The present invention is directed to a process for resurfacing a damaged surface of plastic lenses, such as vehicle headlights and taillights to restore the plastic lens surface to its original clarity and transparency. During process, a cleaned damaged surface is preferably orbital sanded with a moistened sand paper disc mounted on a sander for removing visible scratches and yellowing of the moistened damaged surface of the plastic lens. Thereafter, the sanded surface is preferably rotary polished with the slush-resistant polishing composition of the present invention applied on a polishing pad mounted on an polisher for removing any visible score marks that may have been created during the sanding step. Then, the polished surface is preferably rotary finished with the slush-resistant finishing composition of the present invention applied on a finishing pad mounted on a finisher for removing any visible swirls marks that may have been created during the polishing step.

Description

Process for Resurfacing Plastic Lens

Field of Invention [01] The present invention is directed to a process for resurfacing headlights or rear lights of vehicles and more particularly directed to a process that substantially reduces the contamination of the work area during the resurfacing process.

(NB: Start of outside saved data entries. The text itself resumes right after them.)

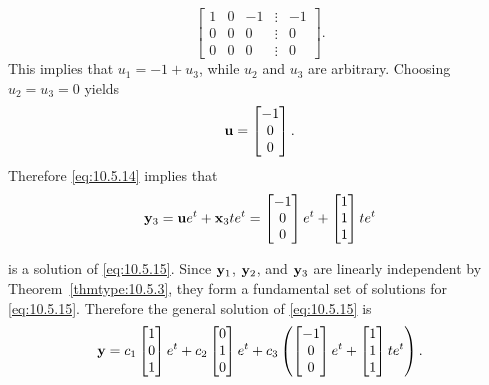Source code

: \documentclass{ximera}
\begin{document}
\begin{example}
\begin{explanation}
$$\begin{bmatrix} 1 & 0 &- 1 &\vdots& -1\\ 0 & 0 & 0
&\vdots& 0\\ 0 & 0 & 0 &\vdots&0\end{bmatrix}.
$$
This implies that $u_1=-1+u_3$, while  $u_2$  and $u_3$ are arbitrary.
Choosing $u_2=u_3=0$  yields
$$
{\bf u}=\begin{bmatrix}-1\\0\\0\end{bmatrix}.
$$
 Therefore \eqref{eq:10.5.14} implies that
$$
{\bf y}_3={\bf u}e^t+{\bf
x}_3te^t=\begin{bmatrix}-1\\0\\0\end{bmatrix}e^t+\begin{bmatrix}1\\1\\1\end{bmatrix}te^t
$$

is a solution of  \eqref{eq:10.5.15}. Since ${\bf y}_1$, ${\bf y}_2$, and
${\bf y}_3$ are linearly independent by Theorem~\ref{thmtype:10.5.3},
they form a fundamental set of solutions for \eqref{eq:10.5.15}.
Therefore the general solution of \eqref{eq:10.5.15} is
$$
{\bf y}=c_1\begin{bmatrix}1\\0\\1\end{bmatrix}e^t+c_2\begin{bmatrix}0\\1\\0\end{bmatrix}e^t
+c_3\left(\begin{bmatrix}-1\\0\\0\end{bmatrix}e^t+\begin{bmatrix}1\\1\\1\end{bmatrix}te^t\right).
$$
\end{explanation}
\end{example}
\end{document}
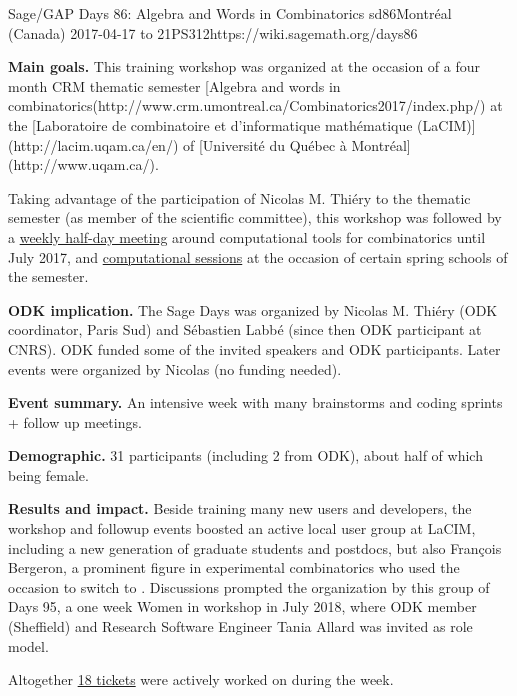 \begin{event}{Sage/GAP Days 86: Algebra and Words in Combinatorics }{sd86}{Montréal (Canada) 2017-04-17 to 21}{PS}{31}{2}{https://wiki.sagemath.org/days86}

  \textbf{Main goals.} This training workshop was organized at the
  occasion of a four month CRM thematic semester
  [Algebra and words in combinatorics(http://www.crm.umontreal.ca/Combinatorics2017/index.php/)
  at the [Laboratoire de combinatoire et d'informatique mathématique (LaCIM)](http://lacim.uqam.ca/en/) of
  [Université du Québec à Montréal](http://www.uqam.ca/).

  Taking advantage of the participation of Nicolas M. Thiéry to the
  thematic semester (as member of the scientific committee), this
  workshop was followed by a
  \href{https://wiki.sagemath.org/Montreal}{weekly half-day meeting}
  around computational tools for combinatorics until July 2017, and
  \href{https://more-sagemath-tutorials.readthedocs.io/en/latest/2017-05-29-CRM/}{computational
    sessions} at the occasion of certain spring schools of the
  semester.

  \textbf{ODK implication.} The Sage Days was organized by Nicolas M.
  Thiéry (ODK coordinator, Paris Sud) and Sébastien Labbé (since then
  ODK participant at CNRS). ODK funded some of the invited speakers
  and ODK participants. Later events were organized by Nicolas (no
  funding needed).

  \textbf{Event summary.} An intensive week with many brainstorms and
  coding sprints + follow up meetings.

  \textbf{Demographic.} 31 participants (including 2 from ODK), about
  half of which being female.

  \textbf{Results and impact.} Beside training many new \Sage users
  and developers, the workshop and followup events boosted an active
  local user group at LaCIM, including a new generation of graduate
  students and postdocs, but also François Bergeron, a prominent
  figure in experimental combinatorics who used the occasion to switch
  to \Sage. Discussions prompted the organization by this group of
  \Sage Days 95, a one week Women in \Sage workshop in July 2018,
  where ODK member (Sheffield) and Research Software Engineer Tania
  Allard was invited as role model.

  Altogether
  \href{https://trac.sagemath.org/query?status=closed&status=needs_info&status=needs_review&status=needs_work&status=new&status=positive_review&keywords=~days86&col=id&col=summary&col=status&col=time&col=changetime&col=author&col=reviewer&order=status}{18
    \Sage tickets} were actively worked on during the week.
\end{event}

Background of Invention [02] It is becoming increasingly common to use shaped lenses as headlight or rear light covers of vehicles instead of headlights or rear lights of a standardized shape that are generally made of glass. Typically, these lenses are made of transparent plastic (clear or tinted), such as polycarbonate, to shape them in conformity to the vehicle profile. Typical varied conditions experienced by vehicles operating on the roads subject such plastic lenses to dirt, ice particles, acid rain, ultraviolet light, grime, mud, stone chips, sand, etc. As a result, the surface of such plastic lenses, over time, tends to get foggy, hazy, scratched, yellowed, or a combination of the aforementioned damages. Since these plastic lenses tend to be an integral part of headlight or taillight assemblies, it becomes prohibitively expensive to replace them. So a need exists for resurfacing or restoring such plastic lenses to their original clarity without adversely affecting the structural integrity and strength of such plastic lenses. To keep the resurfacing cost as well as to reduce the time required to resurface such lenses, service providers prefer to not dismantle them from the vehicle during the resurfacing process.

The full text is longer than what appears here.